At 880–915 metres above sea level, it can snow at Topper’s Mountain Vineyard.
At 880–915 metres above sea level, Topper’s Mountain is amongst the highest vineyards in the country. The New England Australia wine region runs from the NSW-Queensland border south to around the latitude of Port Macquarie, and while so far north it might not immediately suggest cool-climate viticulture, the elevation on the edge of the Great Dividing Range tells a different story. “We’ve never had a 40-degree Celsius day recorded,” says Kirkby. The soils are distinctly red and punctuated by granite boulders. “Toppers is an iron ore and bauxite-rich volcanic cap in a landscape of granite,” he describes – technically a Red Ferrosol soil, deep and free-draining, with warm days and cool nights producing a high diurnal range that maximises anthocyanins and aroma compounds in the fruit.
Kirkby points to soil measurements taken across five sites in the vineyard from 2002 to 2021, where they have measured an average of 88% increase in carbon levels, with around 200% increase noted in one of the sample locations.
Before planting in 2000 and 2002, Kirkby consulted Dr Richard Smart, who conducted a homoclime analysis – calculating the core climatic variables of the Topper’s site and matching them against established wine regions around the world to identify which grape varieties were most likely to succeed. That process led to initial plantings of tempranillo, riesling, gewürztraminer and chardonnay, alongside a 15-row “fruit salad” block of 15 different varieties used as a living trial. The results have been iterative and ongoing ever since. Riesling produced tight bunches prone to botrytis and was grafted to nebbiolo. Half the chardonnay was grafted to tannat and gros manseng when they proved themselves in the fruit salad block. Malbec and pinot gris – neither performing well – were grafted to viognier. More recently, touriga, tinta cão and viognier have been grafted onto riesling. And the experimentation continues.

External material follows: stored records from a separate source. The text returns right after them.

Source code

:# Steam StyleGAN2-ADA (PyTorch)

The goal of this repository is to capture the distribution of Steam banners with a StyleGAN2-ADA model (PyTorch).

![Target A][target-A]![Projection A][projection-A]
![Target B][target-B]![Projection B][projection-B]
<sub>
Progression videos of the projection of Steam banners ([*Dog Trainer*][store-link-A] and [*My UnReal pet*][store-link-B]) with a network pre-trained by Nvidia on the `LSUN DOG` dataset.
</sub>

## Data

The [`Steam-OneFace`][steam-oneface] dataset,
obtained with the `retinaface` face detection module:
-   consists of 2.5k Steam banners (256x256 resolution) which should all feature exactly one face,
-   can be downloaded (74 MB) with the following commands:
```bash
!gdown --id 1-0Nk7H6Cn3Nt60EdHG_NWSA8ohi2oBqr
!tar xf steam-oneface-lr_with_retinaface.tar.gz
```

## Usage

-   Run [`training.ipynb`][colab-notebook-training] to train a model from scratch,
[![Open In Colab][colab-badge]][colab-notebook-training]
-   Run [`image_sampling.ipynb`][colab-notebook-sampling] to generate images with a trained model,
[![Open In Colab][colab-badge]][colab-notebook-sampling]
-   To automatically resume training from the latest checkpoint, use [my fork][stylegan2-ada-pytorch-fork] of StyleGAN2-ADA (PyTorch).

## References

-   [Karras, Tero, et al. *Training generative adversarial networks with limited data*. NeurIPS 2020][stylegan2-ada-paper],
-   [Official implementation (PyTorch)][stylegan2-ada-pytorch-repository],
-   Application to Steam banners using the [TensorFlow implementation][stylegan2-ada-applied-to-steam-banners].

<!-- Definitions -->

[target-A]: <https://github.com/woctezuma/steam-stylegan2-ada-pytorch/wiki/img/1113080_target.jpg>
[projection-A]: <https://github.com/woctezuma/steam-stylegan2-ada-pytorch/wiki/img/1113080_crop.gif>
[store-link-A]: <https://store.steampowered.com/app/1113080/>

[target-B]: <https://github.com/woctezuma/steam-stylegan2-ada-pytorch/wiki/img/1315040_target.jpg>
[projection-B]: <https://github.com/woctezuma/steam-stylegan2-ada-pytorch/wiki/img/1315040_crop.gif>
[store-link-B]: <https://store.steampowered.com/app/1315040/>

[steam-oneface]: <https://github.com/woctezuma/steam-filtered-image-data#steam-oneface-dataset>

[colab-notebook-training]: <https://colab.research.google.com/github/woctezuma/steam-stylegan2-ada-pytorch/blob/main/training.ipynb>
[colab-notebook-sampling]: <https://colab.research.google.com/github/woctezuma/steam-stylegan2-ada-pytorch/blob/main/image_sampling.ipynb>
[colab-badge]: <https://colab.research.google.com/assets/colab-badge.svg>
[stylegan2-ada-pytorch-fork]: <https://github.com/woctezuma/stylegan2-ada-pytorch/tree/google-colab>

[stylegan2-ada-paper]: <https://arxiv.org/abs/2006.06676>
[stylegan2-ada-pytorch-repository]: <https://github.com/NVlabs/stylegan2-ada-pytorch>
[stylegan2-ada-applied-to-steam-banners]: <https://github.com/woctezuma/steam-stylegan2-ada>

The current variety list across the 10-hectare site – which comprises the Hill of Dreams and The Flat – runs to tempranillo, tempranillo blanco (the only such planting in Australia), nebbiolo, gewürztraminer, tannat, gros manseng, chardonnay, pinotage, touriga nacional, chenin blanc, pinot blanc, pinot noir, shiraz, viognier, sauvignon blanc, verdejo and grüner veltliner. “In New England, and I think more generally in Australia, varieties from south of the European Alps – from Italy, Spain, Portugal and Greece – are generally better suited to our climates,” says Kirkby. Tempranillo blanco has now moved from experiment to mainstream, appearing as a regular Keeper tier release alongside the Keeper Viognier and Keeper Nebbiolo ($40–$55). The Finder tier ($37) includes the gewürztraminer, gros manseng, the Touriga and Tintas field blend, and the Nebbiolo Extra Brut sparkling – which itself came from a creative response to crisis, when a forecast of 190mm of rain over a weekend in late March 2021 forced an early pick and the decision to make a traditional-method sparkling rather than lose the crop to botrytis. The traditional-method sparkling now draws on the entire pinot noir, pinot blanc and chenin blanc production.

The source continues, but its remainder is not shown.